Can a robot teach itself through tree-guided planning

Disembodied AI has made dazzling leaps, but real-world robots still stumble on long, multi-step tasks. A robot might need to locate a tomato, heat it in a microwave, and then place it in a sink basin. Each subgoal depends on the previous one, and a misstep early on can derail the entire plan. That kind of long horizon is where embodied intelligence earns its keep or breaks.
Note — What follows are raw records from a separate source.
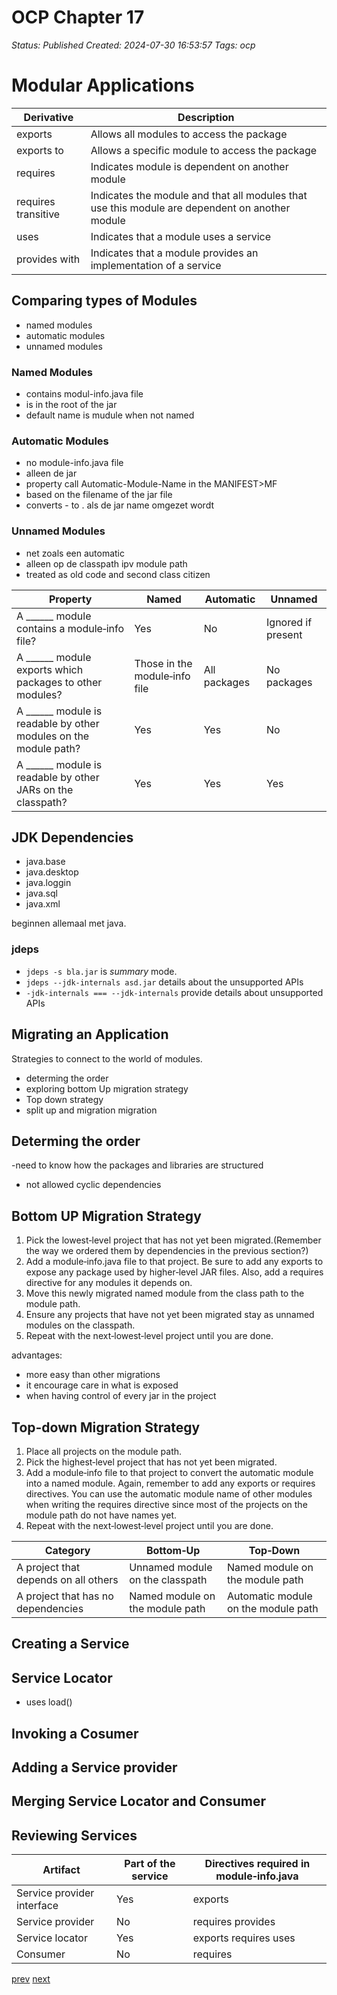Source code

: # OCP Chapter 17

_Status: Published_
_Created: 2024-07-30 16:53:57_
_Tags: ocp_

# Modular Applications

|Derivative |Description|
|-|-|
|exports <package>|Allows all modules to access the package|
|exports <package> to <module>|Allows a specific module to access the package|
|requires <module>|Indicates module is dependent on another module|
|requires transitive <module> |Indicates the module and that all modules that use this module are dependent on another module
|uses <interface >|Indicates that a module uses a service |
|provides <interface> with <class> |Indicates that a module provides an implementation of a service|

## Comparing types of Modules
- named modules
- automatic modules
- unnamed modules

### Named Modules
- contains modul-info.java file
- is in the root of the jar
- default name is mudule when not named

### Automatic Modules
- no module-info.java file
- alleen de jar
- property call Automatic-Module-Name in the MANIFEST>MF
- based on the filename of the jar file
- converts - to . als de jar name omgezet wordt


### Unnamed Modules
- net zoals een automatic
- alleen op de classpath ipv module path
- treated as old code and second class citizen



|Property| Named| Automatic| Unnamed|
|-|-|-|-|
|A ______ module contains a module‐info file?|Yes|No|Ignored if present|
|A ______ module exports which packages to other modules?|Those in the module‐info file |All packages|No packages|
|A ______ module is readable by other modules on the module path?|Yes|Yes|No|
|A ______ module is readable by other JARs on the classpath?|Yes|Yes|Yes|


## JDK Dependencies

- java.base
- java.desktop
- java.loggin
- java.sql
- java.xml

beginnen allemaal met java.


### jdeps
- `jdeps -s bla.jar` is *summary* mode.  
- `jdeps --jdk-internals asd.jar` details about the unsupported APIs
- `-jdk-internals === --jdk-internals` provide details about unsupported APIs



## Migrating an Application
Strategies to connect to the world of modules.
- determing the order
- exploring bottom Up migration strategy
- Top down strategy
- split up and migration migration

## Determing the order
-need to know how the packages and libraries are structured
- not allowed cyclic dependencies

## Bottom UP Migration Strategy
1. Pick the lowest‐level project that has not yet been migrated.(Remember the way we ordered them by dependencies in the previous section?)
2. Add a module‐info.java file to that project. Be sure to add any exports to expose any package used by higher‐level JAR files. Also, add a requires directive for any modules it depends on.
3. Move this newly migrated named module from the class path to the module path.
4. Ensure any projects that have not yet been migrated stay as unnamed modules on the classpath.
5. Repeat with the next‐lowest‐level project until you are done.

advantages:
- more easy than other migrations
- it encourage care in what is exposed
- when having control of every jar in the project

## Top-down Migration Strategy
1. Place all projects on the module path.
2. Pick the highest‐level project that has not yet been migrated.
3. Add a module‐info file to that project to convert the automatic module into a named module. Again, remember to add any exports or requires directives. You can use the automatic module name of other modules when writing the requires directive since most of the projects on the module path do not have names yet.
4. Repeat with the next‐lowest‐level project until you are done.


|Category |Bottom‐Up |Top‐Down|
|-|-|-|
|A project that depends on all others|Unnamed module on the classpath|Named module on the module path|
|A project that has no dependencies|Named module on the module path|Automatic module on the module path|



## Creating a Service

## Service Locator
- uses load()

## Invoking a Cosumer

## Adding a Service provider

## Merging Service Locator and Consumer

## Reviewing Services

|Artifact |Part of the service|Directives required in module‐info.java|
|-|-|-|
|Service provider interface|Yes|exports|
|Service provider|No|requires provides|
|Service locator|Yes|exports requires uses|
|Consumer|No|requires|


[prev](http://hjh.devsnips.nl/ocp16)
[next](http://hjh.devsnips.nl/ocp18)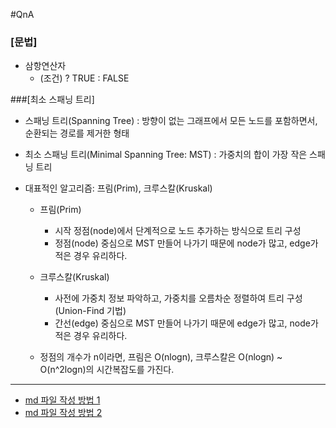 #QnA

### [문법]
* 삼항연산자
    - (조건) ? TRUE : FALSE


###[최소 스패닝 트리]
* 스패닝 트리(Spanning Tree)
: 방향이 없는 그래프에서 모든 노드를 포함하면서, 순환되는 경로를 제거한 형태
* 최소 스패닝 트리(Minimal Spanning Tree: MST)
: 가중치의 합이 가장 작은 스패닝 트리

* 대표적인 알고리즘: 프림(Prim), 크루스칼(Kruskal)

    * 프림(Prim)
        * 시작 정점(node)에서 단계적으로 노드 추가하는 방식으로 트리 구성
        * 정점(node) 중심으로 MST 만들어 나가기 때문에 node가 많고, edge가 적은 경우 유리하다.

    * 크루스칼(Kruskal)
        * 사전에 가중치 정보 파악하고, 가중치를 오름차순 정렬하여 트리 구성 (Union-Find 기법)
        * 간선(edge) 중심으로 MST 만들어 나가기 때문에 edge가 많고, node가 적은 경우 유리하다.

    * 정점의 개수가 n이라면, 프림은 O(nlogn), 크루스칼은 O(nlogn) ~ O(n^2logn)의 시간복잡도를 가진다.




---
- [md 파일 작성 방법 1](https://blog.naver.com/vkfkdto0209/222141824686)
- [md 파일 작성 방법 2](https://blog.naver.com/jooeun0502/221956294941)


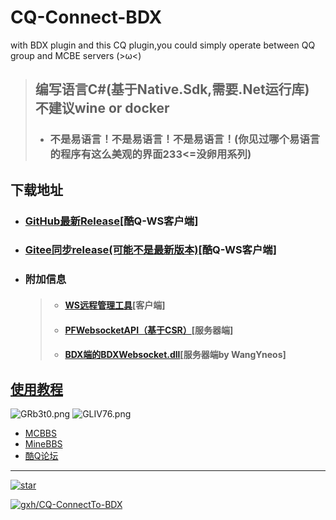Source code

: # CQ-Connect-BDX
with BDX plugin and this CQ plugin,you could simply operate between QQ group and MCBE servers (>ω&lt;)
> ## 编写语言C#(基于Native.Sdk,需要.Net运行库)  不建议wine or docker
> - ### 不是易语言！不是易语言！不是易语言！(你见过哪个易语言的程序有这么美观的界面233<=没卵用系列)
## 下载地址
- ### <a href="https://github.com/littlegao233/CQ-ConnectTo-BDX/releases/">GitHub最新Release</a>[酷Q-WS客户端]
- ### <a href="https://gitee.com/littlegao233/CQ-ConnectTo-BDX/releases">Gitee同步release(可能不是最新版本)</a>[酷Q-WS客户端]
- ### 附加信息
    > - #### <a href="https://github.com/littlegao233/WPFtesws/releases">WS远程管理工具</a>[客户端]
    > - #### <a href="https://github.com/littlegao233/PFWebsocketAPI/releases">PFWebsocketAPI（基于CSR）</a>[服务器端]
    > - #### <a href="https://github.com/WangYneos/BDXWebSocket/releases">BDX端的BDXWebsocket.dll</a>[服务器端by WangYneos]
## <a href="https://github.com/littlegao233/CQ-ConnectTo-BDX/blob/master/Guide.md">使用教程</a><br/>

![GRb3t0.png](https://s1.ax1x.com/2020/04/08/GRb3t0.png)
![GLIV76.png](https://s1.ax1x.com/2020/04/12/GLIV76.png)
- <a href="https://www.mcbbs.net/thread-1011364-1-1.html">MCBBS</a><br/>
- <a href="https://www.minebbs.com/resources/1023/">MineBBS</a><br/>
- <a href="https://cqp.cc/t/49225">酷Q论坛</a><br/>




----


[![star](https://gitee.com/littlegao233/CQ-ConnectTo-BDX/badge/star.svg?theme=white)](https://gitee.com/littlegao233/CQ-ConnectTo-BDX/stargazers)


[![gxh/CQ-ConnectTo-BDX](https://gitee.com/littlegao233/CQ-ConnectTo-BDX/widgets/widget_card.svg?colors=4183c4,ffffff,ffffff,e3e9ed,666666,9b9b9b)](https://gitee.com/littlegao233/CQ-ConnectTo-BDX)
SEEA-R1, created by researchers at the Beijing Innovation Center of Humanoid Robotics and the State Key Laboratory of Multimedia Information Processing at Peking University, is a bold attempt to endow embodied agents with the ability to grow smarter by teaching themselves. The team, led by Wanxin Tian and Shijie Zhang, with Jason Ju guiding the project and Shanghang Zhang and Jian Tang as corresponding authors, built a loop that makes the agent improve its own reasoning and actions over time.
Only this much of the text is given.